Von 1998 bis 2000 war sie Ensemblemitglied der renommierten Londoner Theatergruppe Théâtre de Complicité, mit der sie mehrfach international ausgezeichnet wurde, unter anderem für ihre Hauptrolle in «The Three Lives of Lucie Cabrol» (1994). Das Stück gastierte damals auch in Zürich am Theaterhaus Gessnerallee.
Unmittelbares Theater am Globe
In London hinterliess sie zudem ihre Spuren am Globe Theatre, mit Rollen in «The Honest Whore» oder «Der Kaufmann von Venedig» (beide 1998), oder bei Peter Brook als Gertrud in Shakespeares «Hamlet» (2002/03). Das Globe ist ein Theaterbau aus Shakespeares Zeiten mit Freilichtbühne und, wie damals üblich, grosser Nähe zum Publikum. «Es gab immer eine Interaktion mit dem Publikum», schwärmte Lilo Baur. «Es ist ein sehr unmittelbares und direktes Theater, ein bisschen wie Commedia dell'arte.»
Baur hat aber nicht nur Rollen für die Theaterbühne übernommen, sondern auch in Filmen, beispielsweise in «Vollmond» (1998) von Fredi Murer. 2004 hatte sie einen Kurzauftritt in «Bridget Jones». Oder sie spielte in der Charles Dickens-Verfilmung «Bleak House» (2005) der BBC.
Der Wechsel von der Schauspielerei zur Regie war für Baur ein Wendepunkt in ihrem Leben. 2003 erreichte sie eine Anfrage aus Griechenland. Sie sollte mit dem Theaterregisseur Thomas Moschopoulos zusammenarbeiten. Das Angebot hat sie angenommen.
Seither arbeitet sie vorwiegend als Regisseurin und hat unzählige Stücke inszeniert, etwa «Grimms Märchen» (2009) in Athen, «33 svenimenti» (2008) von Tschechow in Rom oder «Fish Love» (2008) nach Tschechow, das vom Théâtre de Vidy in Lausanne koproduziert wurde.

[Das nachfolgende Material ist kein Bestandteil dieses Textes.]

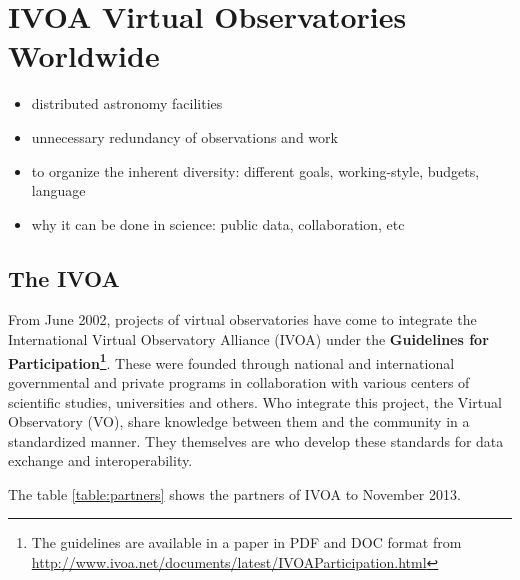 \section{IVOA Virtual Observatories Worldwide}


\begin{itemize}
\item distributed astronomy facilities
\item unnecessary redundancy of observations and work
\end{itemize}


\begin{itemize}
\item to organize the inherent diversity: different goals, working-style, budgets, language
\item why it can be done in science: public data, collaboration, etc
\end{itemize}


\subsection{The IVOA}

From June 2002, projects of virtual observatories have come to integrate the
International Virtual Observatory Alliance (IVOA) under the \textbf{Guidelines
for Participation\footnote{The guidelines are available in a paper in PDF and
DOC format from
\url{http://www.ivoa.net/documents/latest/IVOAParticipation.html}}}. These were
founded through national and international governmental and private programs in
collaboration with various centers of scientific studies, universities and
others. Who integrate this project, the Virtual Observatory (VO), share
knowledge between them and the community in a standardized manner. They
themselves are who develop these standards for data exchange and
interoperability. 




The table \ref{table:partners} shows the partners of IVOA to
November 2013.\\

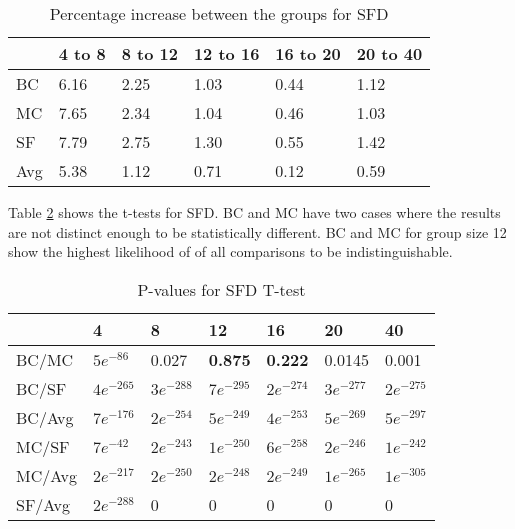 \begin{table}[H]
	\centering
	\begin{tabular}{|l|lllll|}\hline
		& 4 to 8 & 8 to 12 & 12 to 16 & 16 to 20 & 20 to 40 \\ \hline
		BC 	& 6.16	& 2.25	& 1.03	& 0.44	& 1.12 \\
		MC  & 7.65	& 2.34	& 1.04	& 0.46	& 1.03 \\
		SF  & 7.79	& 2.75	& 1.30	& 0.55	& 1.42 \\
		Avg	& 5.38	& 1.12	& 0.71	& 0.12	& 0.59 \\ \hline
	\end{tabular}
	\caption{Percentage increase between the groups for SFD}
	\label{tbl:sfd}
\end{table}

Table \ref{tbl:sfd_ttest} shows the t-tests for SFD. BC and MC have two cases where the results are not distinct enough to be statistically different. BC and MC for group size 12 show the highest likelihood of of all comparisons to be indistinguishable.

\begin{table}[H]
	\centering
	\begin{tabular}{|l|llllll|}\hline
		& 4 & 8 & 12 & 16 & 20 & 40 \\\hline
		BC/MC	& $5e^{-86}$	& 0.027	& \textbf{0.875}	& \textbf{0.222}	& 0.0145 & 0.001 \\
		BC/SF	& $4e^{-265}$	& $3e^{-288}$	& $7e^{-295}$	& $2e^{-274}$	& $3e^{-277}$ & $2e^{-275}$ \\
		BC/Avg	& $7e^{-176}$	& $2e^{-254}$	& $5e^{-249}$	& $4e^{-253}$	& $5e^{-269}$ & $5e^{-297}$ \\
		MC/SF	& $7e^{-42}$	& $2e^{-243}$ 	& $1e^{-250}$	& $6e^{-258}$	& $2e^{-246}$ & $1e^{-242}$ \\
		MC/Avg	& $2e^{-217}$	& $2e^{-250}$ 	& $2e^{-248}$	& $2e^{-249}$	& $1e^{-265}$ & $1e^{-305}$ \\
		SF/Avg	& $2e^{-288}$	& 0	& 0	& 0	& 0 & 0 \\ \hline
	\end{tabular}
	\caption{P-values for SFD T-test}
	\label{tbl:sfd_ttest}
\end{table}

Oper lässt weniger Freiheit
Neben dem Schauspiel bringt sie Opern auf die Bühne, so etwa «Dido und Aeneas» (2011) des englischen Barockkomponisten Henri Purcell oder das moderne Werk «Ariane et Barbe Bleu» (2012) von Paul Dukas, beide in Dijon. Die spätromantische «Lakmé» von Léo Delibes realisierte sie 2013 an der Opéra de Lausanne und ebenfalls dort 2014 die Oper «Le Pétit Prince» von Michaël Levinas aus dem Jahr 1949.
Zum Unterschied von Schauspiel und Oper sagte sie, dass die Oper weniger Freiheiten lasse. So gebe die Partitur den Rhythmus vor. Eines bleibe aber gleich: «Ob Theater oder Oper, ich beginne immer mit Improvisationen mit den Darstellern». Zudem bezieht sie oft Tänzerinnen und Tänzer mit ein, die die körperliche und rhythmische Dimension der Aufführung betonen: «Ich habe grossen Respekt vor der Musik, ich finde sie sehr wichtig und denke, sie treibt die ganze Bühnenaktion an.»
Für dieses vielfältige Schaffen hat ihr das Bundesamt für Kultur am Donnerstagabend in Zug den Grand Prix der Darstellenden Künste / Hans Reinhart Ring verliehen. Die Auszeichnung ist mit 100'000 Franken dotiert und gilt als renommiertester Schweizer Theaterpreis.